Quand je me suis lancé dans ce projet fou "Martel V2", j'ai su que ce ne serait pas qu'un long fleuve tranquille...
Mais si j'avais su !!
Je me souviens de ce collègue qui m'a dit, avec un sourire en coin : "Toi et tes iPads, tu verras, ça te passera. Moi j'ai pas prévu de changer..."
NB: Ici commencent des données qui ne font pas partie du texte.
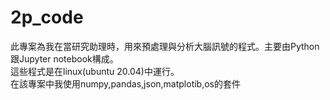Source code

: # 2p_code
此專案為我在當研究助理時，用來預處理與分析大腦訊號的程式。主要由Python跟Jupyter notebook構成。  
這些程式是在linux(ubuntu 20.04)中運行。  
在該專案中我使用numpy,pandas,json,matplotib,os的套件
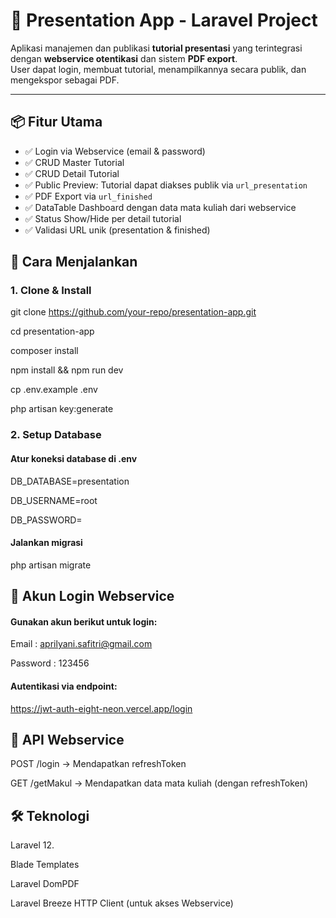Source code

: # 🎯 Presentation App - Laravel Project

Aplikasi manajemen dan publikasi **tutorial presentasi** yang terintegrasi dengan **webservice otentikasi** dan sistem **PDF export**.  
User dapat login, membuat tutorial, menampilkannya secara publik, dan mengekspor sebagai PDF.

---

## 📦 Fitur Utama

- ✅ Login via Webservice (email & password)
- ✅ CRUD Master Tutorial
- ✅ CRUD Detail Tutorial
- ✅ Public Preview: Tutorial dapat diakses publik via `url_presentation`
- ✅ PDF Export via `url_finished`
- ✅ DataTable Dashboard dengan data mata kuliah dari webservice
- ✅ Status Show/Hide per detail tutorial
- ✅ Validasi URL unik (presentation & finished)

## 🚀 Cara Menjalankan
### 1. Clone & Install
git clone https://github.com/your-repo/presentation-app.git

cd presentation-app

composer install

npm install && npm run dev

cp .env.example .env

php artisan key:generate

### 2. Setup Database
#### Atur koneksi database di .env
DB_DATABASE=presentation

DB_USERNAME=root

DB_PASSWORD=

#### Jalankan migrasi
php artisan migrate

## 🔐 Akun Login Webservice
#### Gunakan akun berikut untuk login:

Email    : aprilyani.safitri@gmail.com  

Password : 123456

#### Autentikasi via endpoint:
https://jwt-auth-eight-neon.vercel.app/login

## 📄 API Webservice
POST /login → Mendapatkan refreshToken

GET /getMakul → Mendapatkan data mata kuliah (dengan refreshToken)

## 🛠 Teknologi
Laravel 12.

Blade Templates

Laravel DomPDF

Laravel Breeze
HTTP Client (untuk akses Webservice)
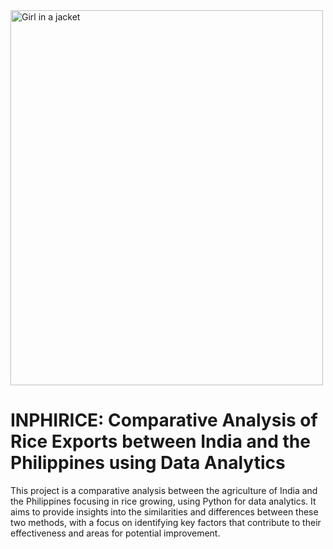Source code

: <img src="img_girl.jpg" alt="Girl in a jacket" width="500" height="600">

# INPHIRICE: Comparative Analysis of Rice Exports between India and the Philippines using Data Analytics

This project is a comparative analysis between the agriculture of India and the Philippines focusing in rice growing, using Python for data analytics. It aims to provide insights into the similarities and differences between these two methods, with a focus on identifying key factors that contribute to their effectiveness and areas for potential improvement.
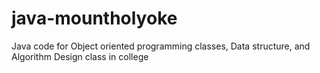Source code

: # java-mountholyoke
Java code for Object oriented programming classes, Data structure, and Algorithm Design class in college
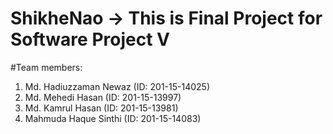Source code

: # ShikheNao -> This is Final Project for Software Project V 

#Team members:
1. Md. Hadiuzzaman Newaz (ID: 201-15-14025)
2. Md. Mehedi Hasan (ID: 201-15-13997)
3. Md. Kamrul Hasan (ID: 201-15-13981)
4. Mahmuda Haque Sinthi (ID: 201-15-14083)

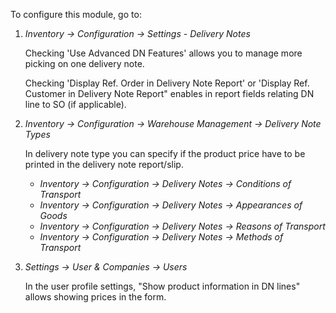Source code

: To configure this module, go to:

1.  *Inventory → Configuration → Settings - Delivery Notes*

    Checking 'Use Advanced DN Features' allows you to manage more
    picking on one delivery note.

    Checking 'Display Ref. Order in Delivery Note Report' or 'Display Ref. Customer in Delivery Note Report" enables in report fields relating DN line to SO (if applicable).

2.  *Inventory → Configuration → Warehouse Management → Delivery Note
    Types*

    In delivery note type you can specify if the product price have to
    be printed in the delivery note report/slip.

    - *Inventory → Configuration → Delivery Notes → Conditions of
      Transport*
    - *Inventory → Configuration → Delivery Notes → Appearances of
      Goods*
    - *Inventory → Configuration → Delivery Notes → Reasons of
      Transport*
    - *Inventory → Configuration → Delivery Notes → Methods of
      Transport*

3.  *Settings → User & Companies → Users*

    In the user profile settings, "Show product information in DN lines"
    allows showing prices in the form.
Ou de ce parent, lors d'une réunion, qui s'inquiétait : "Mais ils apprennent vraiment à écrire, vos élèves ? Je comprends ce que vous dites mais je suis anti numérique !!"
Au début, je sortais les études. Les arguments. Les preuves. J'avais l'impression de devoir convaincre le monde entier que je ne faisais pas n'importe quoi avec "leurs" enfants.
Je me justifiais. En quelque sorte.
Et puis j'ai compris quelque chose.
On ne peut pas convaincre tout le monde. Et ce n'est pas grave.
Ce qui compte, c'est ce qui se passe dans ma classe. Avec mes élèves. Au quotidien. Les progrès que je vois. L'autonomie qui se développe. Cette petite étincelle dans leurs yeux quand ils réussissent quelque chose de nouveau.
Le regard des autres, j'ai appris à l'accueillir différemment... Enfin, je devrais plutôt dire ceci : le regard des autres, j'essaye de l'accueillir différemment. Et j'y travaille. Jour après jour !!
Le scepticisme d'un collègue ? C'est peut-être sa façon de se protéger. De ne pas remettre en question ses propres pratiques.
L'inquiétude d'un parent ? C'est de l'amour pour son enfant. Tout simplement.
La réticence d'un élu de l'opposition lors d'une commission pendant laquelle j'ai défendu le projet ? C'était à coup sûr une simple opposition politique... Sans réelle motivation.
Alors maintenant, je ne cherche plus à convaincre.
Je fais. Je montre. J'invite ceux qui veulent voir à venir dans ma classe.
Et souvent... le regard change.
💡 Ce qui me conforte dans ma pratique
Le regard des autres n'est pas un obstacle. C'est un miroir.
Il nous pousse à nous questionner. À affiner nos choix. À rester humbles.
Et parfois, avec le temps, ce regard devient celui d'un allié.
Innover, c'est aussi accepter d'être incompris... pour un temps.